Hep sonuca göre tavır alıyoruz biz. Ama hiç o sonuca götüren nedenleri önemsemiyoruz.

Oysa ki sadece sonuca bakmak hiç bir şeyi açıklamaz.

Ve sadece sonuca bakıp “Ah vah” etmek de hiç bir şeye yaramaz.

Şimdi futbol dibin dibine vurmuş ya herkes büyük eleştirmen.

Hem de en çok on yıllardır suyun başında olanlar işin başını çekiyor.

Sanki futbolun gidişatında asıl kendileri sorumlu değilmiş gibi. Yani meydan da, söz de eskiden olduğu gibi yine onların. 

Ama değişen yine bir şey yok. Yine esasa sorunların kaynağına ilişkin en küçük bir dokundurma yok bu futbol eleştirilerinde.

Kafalar aynı çünkü; sonuca göre değerlendirme yapmak ve daha da önemlisi yine iktidarlarını sağlama almak için “U dönüşler” yapmak.

GÜNE GÖRE GÜZELLEME

Son bir kaç gündür bir Ömer Erdoğan güzellemeleri almış başını gidiyor medyada.

Sanki Ömer Erdoğan piyasaya yeni çıkmış bir teknik direktörmüş gibi.

Eğer Hatayspor cumartesi Beşiktaş’la oynayacak olmasa yine aynı güzellemeler yapılır mıydı sizce? 

Hani Okan Buruk’a, hani Çağdaş Atan’a methiye düzenler? 

Nerelerdesiniz? Bu teknik adamların yetenekleri birden bire yok mu oldu ki unutup gittiniz?

Diyorum ya bizde sadece sonuca göre yorum yapılıyor. Ne sürece bakılıyor ne de yapılan işlere. Ne düne ne bugüne.

Ömer Erdoğan’ın takımı şu an aynı futbolu oynamasına rağmen ikinci değil de onuncu sırada olsaydı yine aynı güzel sözler söylenir miydi hakkında?
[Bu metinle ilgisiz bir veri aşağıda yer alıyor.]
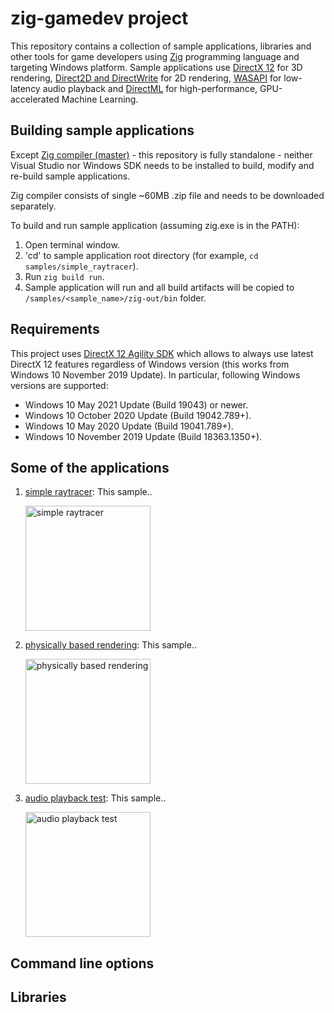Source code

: # zig-gamedev project

This repository contains a collection of sample applications, libraries and other tools for game developers using [Zig](https://ziglang.org/) programming language and targeting Windows platform. Sample applications use [DirectX 12](https://docs.microsoft.com/en-us/windows/win32/direct3d12/directx-12-programming-guide) for 3D rendering, [Direct2D and DirectWrite](https://docs.microsoft.com/en-us/windows/win32/direct2d/direct2d-portal) for 2D rendering, [WASAPI](https://docs.microsoft.com/en-us/windows/win32/coreaudio/wasapi) for low-latency audio playback and [DirectML](https://docs.microsoft.com/en-us/windows/ai/directml/dml) for high-performance, GPU-accelerated Machine Learning.

## Building sample applications

Except [Zig compiler (master)](https://ziglang.org/download/) - this repository is fully standalone - neither Visual Studio nor Windows SDK needs to be installed to build, modify and re-build sample applications.

Zig compiler consists of single ~60MB .zip file and needs to be downloaded separately.

To build and run sample application (assuming zig.exe is in the PATH):

1. Open terminal window.
1. 'cd' to sample application root directory (for example, `cd samples/simple_raytracer`).
1. Run `zig build run`.
1. Sample application will run and all build artifacts will be copied to `/samples/<sample_name>/zig-out/bin` folder.

## Requirements

This project uses [DirectX 12 Agility SDK](https://devblogs.microsoft.com/directx/gettingstarted-dx12agility/) which allows to always use latest DirectX 12 features regardless of Windows version (this works from Windows 10 November 2019 Update). In particular, following Windows versions are supported:

* Windows 10 May 2021 Update (Build 19043) or newer.
* Windows 10 October 2020 Update (Build 19042.789+).
* Windows 10 May 2020 Update (Build 19041.789+).
* Windows 10 November 2019 Update (Build 18363.1350+).

## Some of the applications

1. [simple raytracer](samples/simple_raytracer): This sample..

    <img src="screenshots/simple_raytracer.png" alt="simple raytracer" height="200">

1. [physically based rendering](samples/physically_based_rendering): This sample..

    <img src="screenshots/physically_based_rendering.png" alt="physically based rendering" height="200">

1. [audio playback test](samples/audio_playback_test): This sample..

    <img src="screenshots/audio_playback_test.png" alt="audio playback test" height="200">

## Command line options

## Libraries

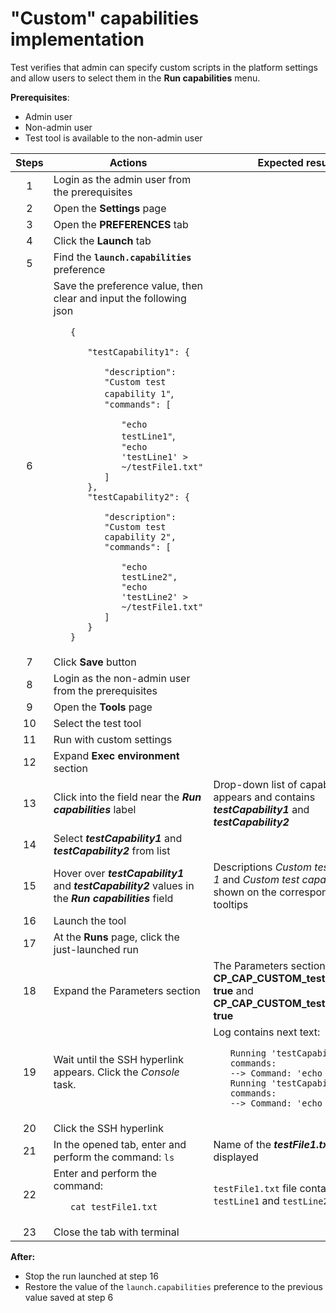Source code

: # "Custom" capabilities implementation

Test verifies that admin can specify custom scripts in the platform settings and allow users to select them in the **Run capabilities** menu.

**Prerequisites**:
- Admin user
- Non-admin user
- Test tool is available to the non-admin user

| Steps | Actions | Expected results |
| :---: | --- | --- |
| 1 | Login as the admin user from the prerequisites | |
| 2 | Open the **Settings** page | |
| 3 | Open the **PREFERENCES** tab | |
| 4 | Click the **Launch** tab | |
| 5 | Find the **`launch.capabilities`** preference | |
| 6 | Save the preference value, then clear and input the following json <ul> `{` <ul> `"testCapability1": {` <ul> `"description": "Custom test capability 1"`, <br> `"commands": [` <ul> `"echo testLine1"`, <br> `"echo 'testLine1' > ~/testFile1.txt"` </ul> `]` </ul> `},` <br> `"testCapability2": {` <ul> `"description": "Custom test capability 2",` <br> `"commands": [` <ul> `"echo testLine2",` <br> `"echo 'testLine2' > ~/testFile1.txt"` </ul> `]` </ul> `}` </ul> `}` |
| 7 | Click **Save** button | |
| 8 | Login as the non-admin user from the prerequisites | |
| 9 | Open the **Tools** page | |
| 10 | Select the test tool | |
| 11 | Run with custom settings | |
| 12 | Expand **Exec environment** section | |
| 13 | Click into the field near the ***Run capabilities*** label | Drop-down list of capabilities appears and contains ***testCapability1*** and ***testCapability2*** | 
| 14 | Select ***testCapability1*** and ***testCapability2*** from list |  |
| 15 | Hover over ***testCapability1*** and ***testCapability2*** values in the ***Run capabilities*** field | Descriptions *Custom test capability 1* and *Custom test capability 2* are shown on the corresponding tooltips |
| 16 | Launch the tool | |
| 17 | At the **Runs** page, click the just-launched run | |
| 18 | Expand the Parameters section | The Parameters section contains **CP_CAP_CUSTOM_testCapability1: true** and **CP_CAP_CUSTOM_testCapability2: true** |
| 19 | Wait until the SSH hyperlink appears. Click the *Console* task. | Log contains next text: <ul> `Running 'testCapability1' commands:` <br> `--> Command: 'echo testLine1'` <br> `Running 'testCapability2' commands:` <br> `--> Command: 'echo testLine2'`|	
| 20 | Click the SSH hyperlink | |
| 21 | In the opened tab, enter and perform the command: `ls` | Name of the ***testFile1.txt*** file is displayed |
| 22 | Enter and perform the command: <ul> `cat testFile1.txt` | `testFile1.txt` file contains `testLine1` and `testLine2` |
| 23 | Close the tab with terminal | |	

**After:**
- Stop the run launched at step 16
- Restore the value of the `launch.capabilities` preference to the previous value saved at step 6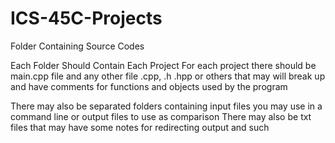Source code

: # ICS-45C-Projects
Folder Containing Source Codes

Each Folder Should Contain Each Project
For each project there should be main.cpp file and any other file .cpp, .h .hpp or others
that may will break up and have comments for functions and objects used by the program

There may also be separated folders containing input files you may use in a command line or output files
to use as comparison 
There may also be txt files that may have some notes for redirecting output and such
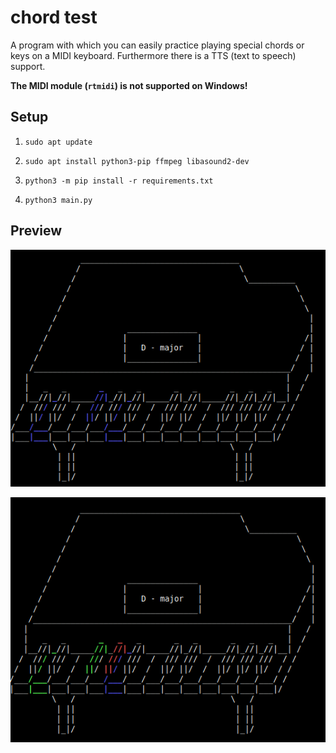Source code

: # chord test

A program with which you can easily practice playing special chords or keys on a MIDI keyboard. Furthermore there is a TTS (text to speech) support.

**The MIDI module (`rtmidi`) is not supported on Windows!**

## Setup

1. `sudo apt update`

2. `sudo apt install python3-pip ffmpeg libasound2-dev`

3. `python3 -m pip install -r requirements.txt`

4. `python3 main.py`

## Preview

![chord](assets/chord.png)

![chord with keys](assets/chord_with_keys.png)
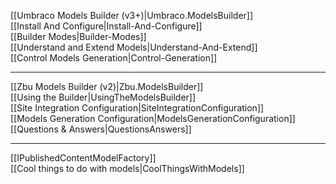 [[Umbraco Models Builder (v3+)|Umbraco.ModelsBuilder]]  
[[Install And Configure|Install-And-Configure]]  
[[Builder Modes|Builder-Modes]]  
[[Understand and Extend Models|Understand-And-Extend]]  
[[Control Models Generation|Control-Generation]]  
***
[[Zbu Models Builder (v2)|Zbu.ModelsBuilder]]  
[[Using the Builder|UsingTheModelsBuilder]]  
[[Site Integration Configuration|SiteIntegrationConfiguration]]  
[[Models Generation Configuration|ModelsGenerationConfiguration]]  
[[Questions & Answers|QuestionsAnswers]]  
***
[[IPublishedContentModelFactory]]  
[[Cool things to do with models|CoolThingsWithModels]]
Çünkü futbolda her zaman en doğru seçimleri yapsanız da istenilen sonuçları alamayabilirsiniz.

Özellikle daha dar imkanlara sahip kulüplerde.

O yüzden bir takımı ve hocasını değerlendirirken yalnızca sahada alınan skora göre puan vermek çok yanıltır insanı. 

ALTYAPI DA ALTYAPI

Bir tek şey öğrenmişiz futbolun yaralarının tedavisinde, altyapıya yatırım yapmak.

Ne zaman işler sarpa sarsa herkesin dilinde altyapı. Ve sanki altyapının önündeki tek engel de yabancı futbolcularmış gibi hemen bir yabancı futbolcu sayısı gündeme gelir.

Bunlar tabii ki futbolun temelden düzenlenmesinde, ülkede futbolcu yetiştirilmesinde etken olan önemli faktörler.

Ama iş o kadar basit değil. Hani hep Danimarka örnek gösteriliyor ya en fazla kendi liglerinde yerli oyuncu oynatan ülke olarak, acaba Danimarka’nın futbola bakışını, altyapıda izledikleri yolu da inceleyen var mı hiç?

Ekrana çıkmak için “altyapı” lafını ağzına dolamış siyasetçiler var mı orada mesela? 

Gerçi incelesek de ne olacak. O kadar farklıyız ki Danimarka’dan.

Orada siyasetin ve muktedirlerin futbola dahli nasıl mesela.

Demokrasisi gelişmiş, görevlerin liyakate göre dağıtıldığı ve bağımsız kurumların olduğu bir Avrupa ülkesinde siyaset mi futbola hizmet eder yoksa futbol mu siyasete hizmet eder mesela?

ALTYAPININ ÜSTÜNE OTURMAYIN!

Yani köklü değişimlere ihtiyacımız var bizim.

Öyle yok yabancı sayısı yok borçların yapılandırılması yok alt yapıya önem verin nasihatleri, yok MHK başkanını değiştirmekle falan yapamayız bu köklü değişimleri.

Ancak sonuçları değil nedenleri görmeye cesaret edebilirsek başarabiliriz.